切手になったり、酒のラベルになったりしていて、たいそう有名な木版画ですね。
北斎は
1760(宝暦10年) 9月江戸本所に生る。
1778(安永7年) 19歳、勝川春章に師事、春朗と号す。黄表紙の挿絵、役者絵を描く。
1780-1800(天明・寛政のころ) 歌川豊春、司馬江漢の影響を受ける。
1810(文化9年) 『北斎漫画」の出版始まる。
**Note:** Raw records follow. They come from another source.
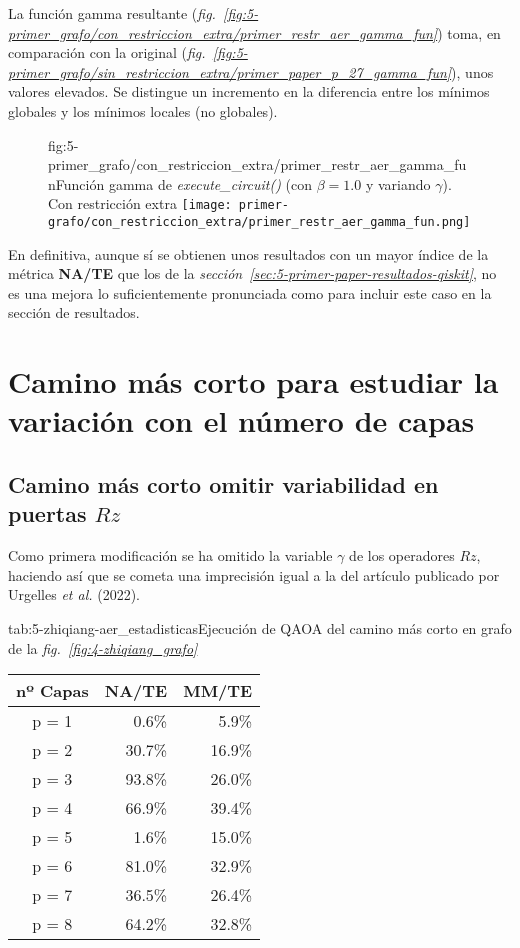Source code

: La función gamma resultante (\textit{fig.~\ref{fig:5-primer_grafo/con_restriccion_extra/primer_restr_aer_gamma_fun}}) toma, en comparación con la original (\textit{fig.~\ref{fig:5-primer_grafo/sin_restriccion_extra/primer_paper_p_27_gamma_fun}}), unos valores elevados.
Se distingue un incremento en la diferencia entre los mínimos globales y los mínimos locales (no globales).

\begin{figure}[Resultados QAOA {--} artículo de Fan \textit{et al.} (2023) {--} función gamma con restricción extra]{fig:5-primer_grafo/con_restriccion_extra/primer_restr_aer_gamma_fun}{Función gamma de \textit{execute\_circuit()} (con $\beta = 1.0$ y variando $\gamma$). Con restricción extra}
  \centering
  \texttt{[image: primer-grafo/con\_restriccion\_extra/primer\_restr\_aer\_gamma\_fun.png]}
\end{figure}

En definitiva, aunque sí se obtienen unos resultados con un mayor índice de la métrica \textbf{NA/TE} que los de la \textit{sección~\ref{sec:5-primer-paper-resultados-qiskit}}, no es una mejora lo suficientemente pronunciada como para incluir este caso en la sección de resultados.


\section{Camino más corto para estudiar la variación con el número de capas\label{sec:8-zhiqiang}}

\subsection{Camino más corto omitir variabilidad en puertas $Rz$}

Como primera modificación se ha omitido la variable $\gamma$ de los operadores $Rz$, haciendo así que se cometa una imprecisión igual a la del artículo publicado por Urgelles \textit{et al.} (2022)\cite{multi-objective_routing_optimization}.

\begin{table}[Resultados QAOA {--} artículo de Fan \textit{et al.} (2023) {--} puertas $Rz$ constantes]{tab:5-zhiqiang-aer_estadisticas}{Ejecución de QAOA del camino más corto en grafo de la \textit{fig.~\ref{fig:4-zhiqiang_grafo}}}
  \centering
  \begin{tabular}{|c|r|r|}
    \hline
    \textbf{nº Capas} & \textbf{NA/TE} & \textbf{MM/TE} \\ \hline
    p = 1 &  0.6\% &  5.9\% \\ \hline
    p = 2 & 30.7\% & 16.9\% \\ \hline
    p = 3 & 93.8\% & 26.0\% \\ \hline
    p = 4 & 66.9\% & 39.4\% \\ \hline
    p = 5 &  1.6\% & 15.0\% \\ \hline
    p = 6 & 81.0\% & 32.9\% \\ \hline
    p = 7 & 36.5\% & 26.4\% \\ \hline
    p = 8 & 64.2\% & 32.8\% \\ \hline
  \end{tabular}
\end{table}

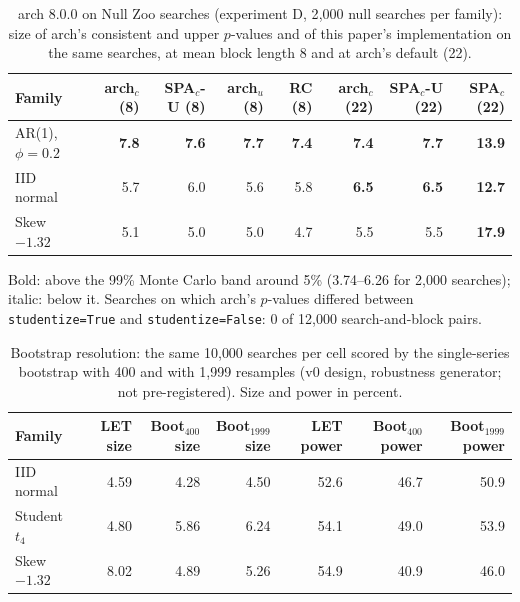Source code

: \begin{table}[t]
\centering
\footnotesize
\setlength{\tabcolsep}{3.5pt}
\caption{arch 8.0.0 on Null Zoo searches (experiment D, 2{,}000 null searches per family): size of arch's consistent and upper $p$-values and of this paper's implementation on the same searches, at mean block length 8 and at arch's default (22).}
\label{tab:arch}
\begin{tabular}{lrrrrrrr}
\toprule
Family & arch$_c$ (8) & SPA$_c$-U (8) & arch$_u$ (8) & RC (8) & arch$_c$ (22) & SPA$_c$-U (22) & SPA$_c$ (22) \\
\midrule
AR(1), $\phi=0.2$ & \textbf{7.8} & \textbf{7.6} & \textbf{7.7} & \textbf{7.4} & \textbf{7.4} & \textbf{7.7} & \textbf{13.9} \\
IID normal & 5.7 & 6.0 & 5.6 & 5.8 & \textbf{6.5} & \textbf{6.5} & \textbf{12.7} \\
Skew $-1.32$ & 5.1 & 5.0 & 5.0 & 4.7 & 5.5 & 5.5 & \textbf{17.9} \\
\bottomrule
\end{tabular}
\par\smallskip\begin{minipage}{0.97\linewidth}\footnotesize Bold: above the 99\% Monte Carlo band around 5\% (3.74--6.26 for 2{,}000 searches); italic: below it. Searches on which arch's $p$-values differed between \texttt{studentize=True} and \texttt{studentize=False}: 0 of 12{,}000 search-and-block pairs.\end{minipage}
\end{table}

\begin{table}[t]
\centering
\footnotesize
\setlength{\tabcolsep}{3.5pt}
\caption{Bootstrap resolution: the same 10{,}000 searches per cell scored by the single-series bootstrap with 400 and with 1,999 resamples (v0 design, robustness generator; not pre-registered). Size and power in percent.}
\label{tab:bootres}
\begin{tabular}{lrrrrrr}
\toprule
Family & LET size & Boot$_{400}$ size & Boot$_{1999}$ size & LET power & Boot$_{400}$ power & Boot$_{1999}$ power \\
\midrule
IID normal & 4.59 & 4.28 & 4.50 & 52.6 & 46.7 & 50.9 \\
Student $t_4$ & 4.80 & 5.86 & 6.24 & 54.1 & 49.0 & 53.9 \\
Skew $-1.32$ & 8.02 & 4.89 & 5.26 & 54.9 & 40.9 & 46.0 \\
\bottomrule
\end{tabular}
\end{table}

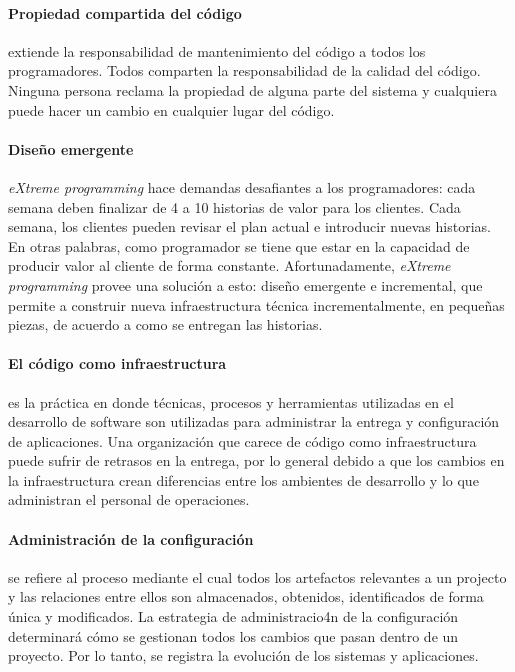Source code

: \paragraph{Propiedad compartida del código} extiende la responsabilidad de mantenimiento del código a todos los programadores. Todos comparten la responsabilidad de la calidad del código. Ninguna persona reclama la propiedad de alguna parte del sistema y cualquiera puede hacer un cambio en cualquier lugar del código\cite{shore-warden}.

\paragraph{Diseño emergente} \emph{eXtreme programming} hace demandas desafiantes a los programadores: cada semana deben finalizar de 4 a 10 historias de valor para los clientes. Cada semana, los clientes pueden revisar el plan actual e introducir nuevas historias. En otras palabras, como programador se tiene que estar en la capacidad de producir valor al cliente de forma constante. Afortunadamente, \emph{eXtreme programming} provee una solución a esto: diseño emergente e incremental, que permite a construir nueva infraestructura técnica incrementalmente, en pequeñas piezas, de acuerdo a como se entregan las historias\cite{shore-warden}.

\paragraph{El código como infraestructura} es la práctica en donde técnicas, procesos y herramientas utilizadas en el desarrollo de software son utilizadas para administrar la entrega y configuración de aplicaciones. Una organización que carece de código como infraestructura puede sufrir de retrasos en la entrega, por lo general debido a que los cambios en la infraestructura crean diferencias entre los ambientes de desarrollo y lo que administran el personal de operaciones\cite{humble}.

\paragraph{Administración de la configuración} se refiere al proceso mediante el cual todos los artefactos relevantes a un projecto y las relaciones entre ellos son almacenados, obtenidos, identificados de forma única y modificados. La estrategia de administracio4n de la configuración determinará cómo se gestionan todos los cambios que pasan dentro de un proyecto. Por lo tanto, se registra la evolución de los sistemas y aplicaciones\cite{humble}.

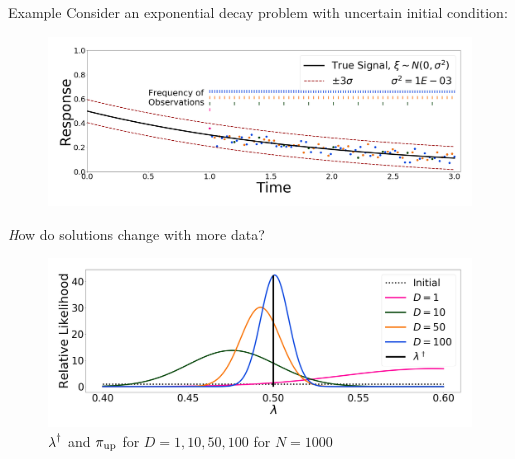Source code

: \begin{block}{Example}
\centering
    Consider an exponential decay problem with uncertain initial condition:
\vspace{-1cm}
    \begin{figure}
        \includegraphics[width=26cm]{exponential_decay_response_sigma-10E-4}
    \end{figure}



\centering
{}
{\emph How do solutions change with more data?}
\vspace{-1cm}
    \begin{figure}
        \includegraphics[width=26cm]{updated_convergence_sigma-10E-4}
        \vspace{-1cm}
        \caption*{ $\operatorname*{\lambda}^\dagger$ and $\operatorname*{\pi_{up}}$ for $D=1, 10, 50, 100$ for $N=1000$}
    \end{figure}




\end{block}
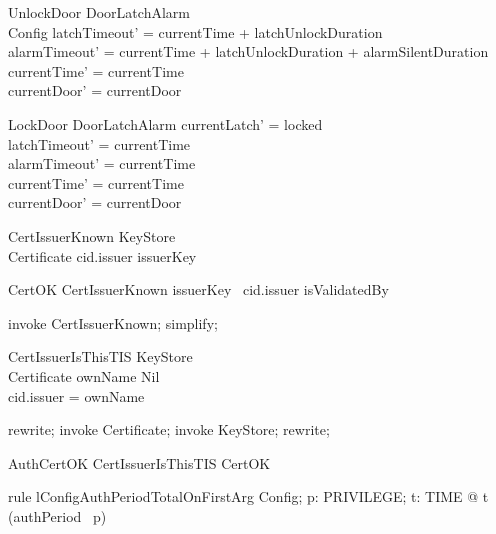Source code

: \begin{schema}{UnlockDoor}
  \Delta DoorLatchAlarm\\
  Config
\where
  latchTimeout' = currentTime + latchUnlockDuration\\
  alarmTimeout' = currentTime + latchUnlockDuration + alarmSilentDuration\\
  currentTime' = currentTime\\
  currentDoor' = currentDoor
\end{schema}

\begin{schema}{LockDoor}
  \Delta DoorLatchAlarm
\where
  currentLatch' = locked\\
  latchTimeout' = currentTime\\
  alarmTimeout' = currentTime\\
  currentTime' = currentTime\\
  currentDoor' = currentDoor
\end{schema}

\begin{schema}{CertIssuerKnown}
  KeyStore\\
  Certificate
\where
  cid.issuer \in  \dom  issuerKey
\end{schema}

\begin{schema}{CertOK}
  CertIssuerKnown
\where
  issuerKey~ cid.issuer \in  isValidatedBy
\end{schema}

\begin{zproof}
invoke CertIssuerKnown;
simplify;
\end{zproof}

\begin{schema}{CertIssuerIsThisTIS}
  KeyStore\\
  Certificate
\where
  ownName \neq  Nil\\
  cid.issuer = \The ownName
\end{schema}

\begin{zproof}
rewrite;
invoke Certificate;
invoke KeyStore;
rewrite;
\end{zproof}

\begin{zed}
AuthCertOK  CertIssuerIsThisTIS \land  CertOK
\end{zed}

\begin{theorem}{rule lConfigAuthPeriodTotalOnFirstArg}
\forall  Config; p: PRIVILEGE; t: TIME @ t \in  \dom~  (authPeriod~ p)
\end{theorem}

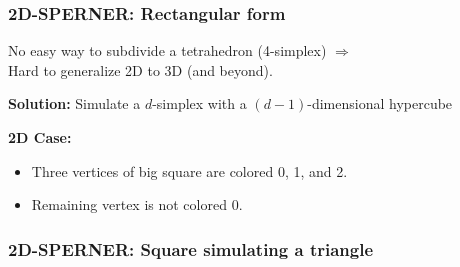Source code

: \documentclass[10pt]{beamer}
\begin{document}
\begin{frame}
\frametitle{2D-SPERNER: Rectangular form}

No easy way to subdivide a tetrahedron (4-simplex) $\Rightarrow$\\
Hard to generalize 2D to 3D (and beyond).
\vspace{\baselineskip}

\textbf{Solution:} Simulate a $d$-simplex with a $(d-1)$-dimensional hypercube
\vspace{\baselineskip}

\textbf{2D Case:}
\begin{itemize}
\item Three vertices of big square are colored 0, 1, and 2.
\item Remaining vertex is not colored 0.
\end{itemize}
\vspace{\baselineskip}

\begin{figure}[hbt]
  
  \centerline{\box\graph}
\end{figure}


\end{frame}
\begin{frame}
\frametitle{2D-SPERNER: Square simulating a triangle}

\begin{figure}[hbt]
  
  \centerline{\box\graph}
\end{figure}


\end{frame}
\end{document}
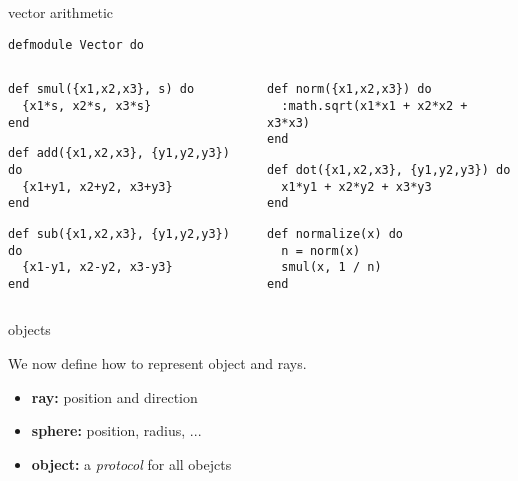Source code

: \begin{frame}[fragile]{vector arithmetic}

\begin{verbatim}
defmodule Vector do
\end{verbatim}


\begin{columns}
  \begin{column}{0.5\linewidth}
  \begin{verbatim}
def smul({x1,x2,x3}, s) do
  {x1*s, x2*s, x3*s}
end
  \end{verbatim}
\pause
  \begin{verbatim}
def add({x1,x2,x3}, {y1,y2,y3}) do
  {x1+y1, x2+y2, x3+y3}
end
  \end{verbatim}
\pause
  \begin{verbatim}
def sub({x1,x2,x3}, {y1,y2,y3}) do
  {x1-y1, x2-y2, x3-y3}
end
  \end{verbatim}
  \end{column}

  \pause

  \begin{column}{0.5\linewidth}
  \begin{verbatim}
def norm({x1,x2,x3}) do
  :math.sqrt(x1*x1 + x2*x2 + x3*x3)
end
  \end{verbatim}
  \begin{verbatim}
def dot({x1,x2,x3}, {y1,y2,y3}) do
  x1*y1 + x2*y2 + x3*y3
end
  \end{verbatim}
\pause
  \begin{verbatim}
def normalize(x) do
  n = norm(x)
  smul(x, 1 / n)
end
  \end{verbatim}
  \end{column}
 \end{columns}

\end{frame}

\begin{frame}[fragile]{objects}

We now define how to represent object and rays.

\pause
\begin{itemize}
  \item {\bf ray:} position and direction
  \item {\bf sphere:} position, radius, ...
  \item {\bf object:} a {\em protocol} for all obejcts
 \end{itemize}

\end{frame}

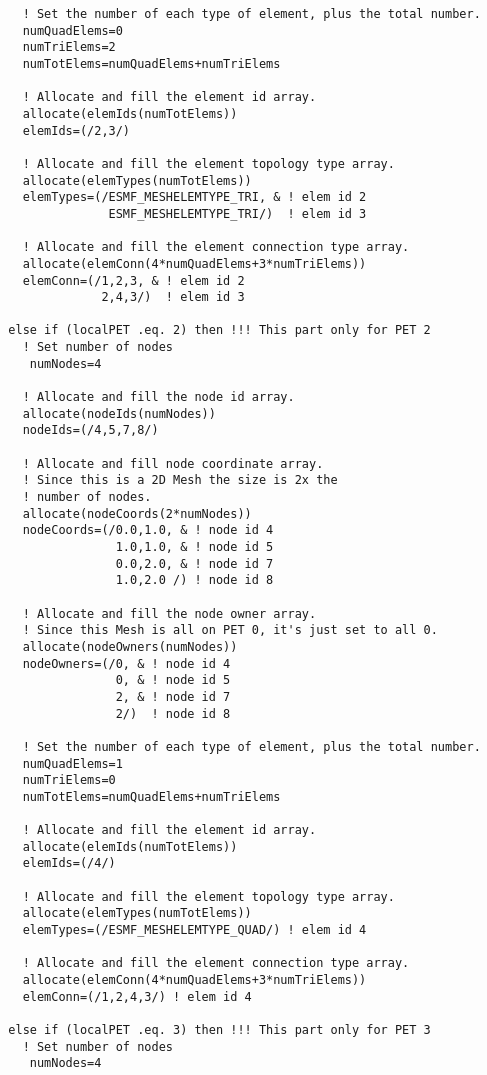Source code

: \begin{verbatim}
    ! Set the number of each type of element, plus the total number.
    numQuadElems=0
    numTriElems=2
    numTotElems=numQuadElems+numTriElems

    ! Allocate and fill the element id array.
    allocate(elemIds(numTotElems))
    elemIds=(/2,3/) 

    ! Allocate and fill the element topology type array.
    allocate(elemTypes(numTotElems))
    elemTypes=(/ESMF_MESHELEMTYPE_TRI, & ! elem id 2
                ESMF_MESHELEMTYPE_TRI/)  ! elem id 3

    ! Allocate and fill the element connection type array.
    allocate(elemConn(4*numQuadElems+3*numTriElems))
    elemConn=(/1,2,3, & ! elem id 2
               2,4,3/)  ! elem id 3

  else if (localPET .eq. 2) then !!! This part only for PET 2
    ! Set number of nodes
     numNodes=4

    ! Allocate and fill the node id array.
    allocate(nodeIds(numNodes))
    nodeIds=(/4,5,7,8/) 

    ! Allocate and fill node coordinate array.
    ! Since this is a 2D Mesh the size is 2x the
    ! number of nodes.
    allocate(nodeCoords(2*numNodes))
    nodeCoords=(/0.0,1.0, & ! node id 4
                 1.0,1.0, & ! node id 5
                 0.0,2.0, & ! node id 7
                 1.0,2.0 /) ! node id 8

    ! Allocate and fill the node owner array.
    ! Since this Mesh is all on PET 0, it's just set to all 0.
    allocate(nodeOwners(numNodes))
    nodeOwners=(/0, & ! node id 4
                 0, & ! node id 5
                 2, & ! node id 7
                 2/)  ! node id 8

    ! Set the number of each type of element, plus the total number.
    numQuadElems=1
    numTriElems=0
    numTotElems=numQuadElems+numTriElems

    ! Allocate and fill the element id array.
    allocate(elemIds(numTotElems))
    elemIds=(/4/) 

    ! Allocate and fill the element topology type array.
    allocate(elemTypes(numTotElems))
    elemTypes=(/ESMF_MESHELEMTYPE_QUAD/) ! elem id 4

    ! Allocate and fill the element connection type array.
    allocate(elemConn(4*numQuadElems+3*numTriElems))
    elemConn=(/1,2,4,3/) ! elem id 4

  else if (localPET .eq. 3) then !!! This part only for PET 3
    ! Set number of nodes
     numNodes=4


\end{verbatim}
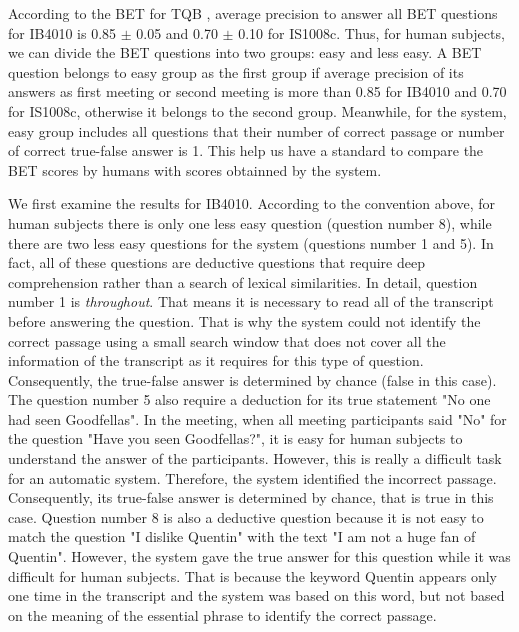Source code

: 

According to the BET for TQB \cite{popescubelis2007otm}, average precision to answer all BET questions for IB4010 is 0.85 \ensuremath{\pm} 0.05 and 0.70 \ensuremath{\pm} 0.10 for IS1008c. Thus, for human subjects, we can divide the BET questions into two groups: easy and less easy. A BET question belongs to easy group as the first group if average precision of its answers as first meeting or second meeting is more than 0.85 for IB4010 and 0.70 for IS1008c, otherwise it belongs to the second group. Meanwhile, for the system, easy group includes all questions that  their number of correct passage or number of correct true-false answer is 1.
This help us have a standard to compare the BET scores by humans with scores obtainned by the system.

We first examine the results for IB4010. According to the convention above, for human subjects there is only one less easy question (question number 8), while there are two less easy questions for the system (questions number 1 and 5). In fact, all of these questions are deductive questions that require deep comprehension rather than a search of lexical similarities. In detail, question number 1 is \textit{throughout}. That means it is necessary to read all of the transcript before answering the question. That is why the system could not identify the correct passage using a small search window that does not cover all the information of the transcript as it requires for this type of question. Consequently, the true-false answer is determined by chance (false in this case). The question number 5 also require a deduction for its true statement "No one had seen Goodfellas". In the meeting, when all meeting participants said "No" for the question "Have you seen Goodfellas?", it is easy for human subjects to understand the answer of the participants. However, this is really a difficult task for an automatic system.  Therefore, the system identified the incorrect passage. Consequently, its true-false answer is determined by chance, that is true in this case. Question number 8 is also a deductive question because it is not easy to match the question "I dislike Quentin" with the text "I am not a huge fan of Quentin". However, the system gave the true answer for this question while it was difficult for human subjects. That is because the keyword Quentin appears only one time in the transcript and the system was based on this word, but not based on the meaning of the essential phrase to identify the correct passage.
嘉永2年(1849)まで続き、13編で一旦完結。
1819(文政2年) 「たるや竹十」創業
1823(文政6年) 『富嶽三十六景』を描きはじめる。
1834(天保5年) 『富嶽百景』を描きはじめる。
1849(嘉永2年) 4月没、享年90歳、総作品は3万枚を超える。
結局『富嶽百景』は完結せず。

「富嶽三十六景」は36枚のように思われますが、実際は四十六枚。
富士山を中心に、それまで誰も考なかった斬新な手法を取り入れ、色調と構図も独特の大傑作であり、北斎五十年間の画業は、ここに凝縮されていると言えるでしょう。

因に、ここで桶屋が使っている道具を職人は「イレギワ」又は「ヤリガンナ」と呼んでおります。
桶の内側の段差を整える為の道具で、樽屋が使う「つっこぼり」と似た目的のものです。

左側に竹タガや銑(せん)等の道具や道具箱、右側に木槌が何本か見えます。
側を補修して、輪替えをしている図かも知れませんが、
一人で作業出来る大きさではありません。
あるべき筈の底も見当たりませんし、第一にこんな変形の桶をいったい何に使うのでしょう。

野暮なことを書き連ねてはいけません。これは「絵」なのです。
すべて、奇才北斎による想像上の風景なのでしょう。

北斎晩年のスポンサー高井鴻山で話題の長野にある桝一市村酒造場の十二代目らしく、下って十六代当主が北斎館を設立しているのも何かの縁でしょう。